Le mal dans les films du célèbre amateur de monstres, le réalisateur Guillermo del Toro, n'est jamais irrationnel, il vient toujours de l'humain. Dans son nouveau film « Allée des cauchemars », le metteur en scène a probablement concentré toute son attention sur ce message. Un escroc rusé et retors — le personnage principal nommé Stan Carlisle — est prêt à faire n'importe quel compromis avec sa conscience pour de l'argent. Par un concours de circonstances, il se retrouve dans un cirque itinérant où il apprend rapidement divers tours et combines. Finalement, il se lance dans son propre business en tant que mentaliste habile, trompant non plus des Américains ordinaires, mais des gens de statut et d'épargne.

Guillermo del Toro, fuyant la réalité, nous plonge dans un monde d'illusions, soulevant le voile du mystère de la magie, mais malheureusement, ce que nous voyons dans les coulisses ne surprend pas. Ses films ont toujours été marqués par une atmosphère unique de mysticisme, qui manque justement au film « Allée des cauchemars », le tour n'a pas fonctionné. Hélas, dès le milieu du film, le spectateur lui-même, presque comme un médium professionnel, comprend quel sort attend le personnage principal, de sorte que le point culminant et le dénouement n'ont pas réussi à choquer dans la finale tragique.

Allée des cauchemars

Le terrain de jeu du nouveau film est un lieu où habitent les exclus de la société, les rejetés et les incompris — tout comme le réalisateur les aime. Ce monde est présenté dans la première partie — la plus intéressante du film — mais ensuite le cirque itinérant est parti, et le héros est resté. Et ensuite se déroule devant nous un thriller sombre avec des éléments de film noir et de psychologisme. « Allée des cauchemars » est la deuxième tentative d'adapter le roman du même nom de l'écrivain William Lindsay Gresham, la première ayant eu lieu en 1947. La version en noir et blanc d'Edmund Goulding durait une heure et demie, et il semble que cela aurait suffi pour le remake également, car la durée volumineuse de deux heures et demie ne se justifie ni par les événements ni par les idées du réalisateur.

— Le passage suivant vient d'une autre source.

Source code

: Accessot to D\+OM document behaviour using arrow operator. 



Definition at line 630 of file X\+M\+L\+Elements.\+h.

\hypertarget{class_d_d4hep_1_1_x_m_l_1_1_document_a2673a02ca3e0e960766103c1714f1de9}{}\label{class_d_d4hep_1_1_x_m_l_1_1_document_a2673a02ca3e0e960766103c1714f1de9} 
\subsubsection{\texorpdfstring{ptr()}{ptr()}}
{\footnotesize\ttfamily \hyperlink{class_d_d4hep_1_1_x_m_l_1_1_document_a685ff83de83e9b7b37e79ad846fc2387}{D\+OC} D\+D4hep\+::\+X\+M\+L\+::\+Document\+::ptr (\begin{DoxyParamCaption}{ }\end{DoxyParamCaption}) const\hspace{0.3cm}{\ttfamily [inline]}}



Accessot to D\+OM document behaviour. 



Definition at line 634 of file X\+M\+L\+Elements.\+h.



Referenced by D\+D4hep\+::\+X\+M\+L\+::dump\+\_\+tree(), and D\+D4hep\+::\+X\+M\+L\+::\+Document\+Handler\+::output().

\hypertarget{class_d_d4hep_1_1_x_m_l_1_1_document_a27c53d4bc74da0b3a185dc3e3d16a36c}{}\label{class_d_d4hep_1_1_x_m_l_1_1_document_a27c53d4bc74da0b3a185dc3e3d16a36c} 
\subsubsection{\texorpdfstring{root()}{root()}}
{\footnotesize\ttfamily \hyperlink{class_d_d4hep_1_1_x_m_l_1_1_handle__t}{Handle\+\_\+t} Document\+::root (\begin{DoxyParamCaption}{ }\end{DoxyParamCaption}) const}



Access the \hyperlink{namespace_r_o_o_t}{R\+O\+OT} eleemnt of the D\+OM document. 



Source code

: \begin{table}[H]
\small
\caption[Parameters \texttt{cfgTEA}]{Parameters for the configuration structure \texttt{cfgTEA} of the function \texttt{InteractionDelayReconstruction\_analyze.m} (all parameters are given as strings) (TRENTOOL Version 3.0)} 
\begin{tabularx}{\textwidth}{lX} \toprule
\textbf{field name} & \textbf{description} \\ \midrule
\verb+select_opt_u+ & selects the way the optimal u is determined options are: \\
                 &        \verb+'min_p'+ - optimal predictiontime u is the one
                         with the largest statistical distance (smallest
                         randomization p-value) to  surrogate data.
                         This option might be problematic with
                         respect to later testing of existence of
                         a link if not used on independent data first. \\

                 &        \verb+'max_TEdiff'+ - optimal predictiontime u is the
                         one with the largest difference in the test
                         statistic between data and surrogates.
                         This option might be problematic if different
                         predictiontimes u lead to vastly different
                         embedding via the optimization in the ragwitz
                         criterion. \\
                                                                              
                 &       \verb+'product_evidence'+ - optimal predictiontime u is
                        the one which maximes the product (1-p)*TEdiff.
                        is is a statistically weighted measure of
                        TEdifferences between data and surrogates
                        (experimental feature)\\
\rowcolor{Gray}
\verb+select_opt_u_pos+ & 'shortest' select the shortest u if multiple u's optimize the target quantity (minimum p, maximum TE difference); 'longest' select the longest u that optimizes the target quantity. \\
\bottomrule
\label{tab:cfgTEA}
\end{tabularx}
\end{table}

Les films de Guillermo del Toro attirent par leurs créatures mythiques et leurs monstres, mais ici ils sont presque absents, si l'on ne compte pas les artistes du théâtre ambulant. Mais même là, leur monstruosité réside dans des choses habituelles pour le XXIe siècle : la cruauté, le calcul et l'exploitation des fantasmes des spectateurs du cirque. Si dans « La Forme de l'eau » ou « Hellboy », del Toro cherchait une réponse à la question de savoir s'il est possible d'aimer un monstre extérieur qui est plus humain et plus gentil que l'homme, dans « Allée des cauchemars », il a mis au premier plan l'idée des démons qui peuvent se cacher à l'intérieur de ceux qui sont extérieurement attrayants et charmants. Et malgré le magnifique jeu de Bradley Cooper, cette parabole classique sur le châtiment semble peu convaincante et prévisible, comme si nous l'avions entendue si souvent que nous en sommes fatigués.

Allée des cauchemars

L'intrigue s'est avérée être le point faible d'« Allée des cauchemars », mais le film compense cela par son casting. Le réalisateur a utilisé un budget conséquent de 60 millions de dollars et a réuni un casting incroyable. Le cynique Bradley Cooper, la fatale Cate Blanchett, la touchante Rooney Mara, le chouchou du réalisateur Ron Perlman, le sinistre Willem Dafoe et l'incomparable Toni Collette — même Denis Villeneuve, dont le casting étoilé n'était pas moins impressionnant, pourrait en être jaloux. Les acteurs créent des personnages vivants, éclatants et profonds, c'est un plaisir de les regarder jouer.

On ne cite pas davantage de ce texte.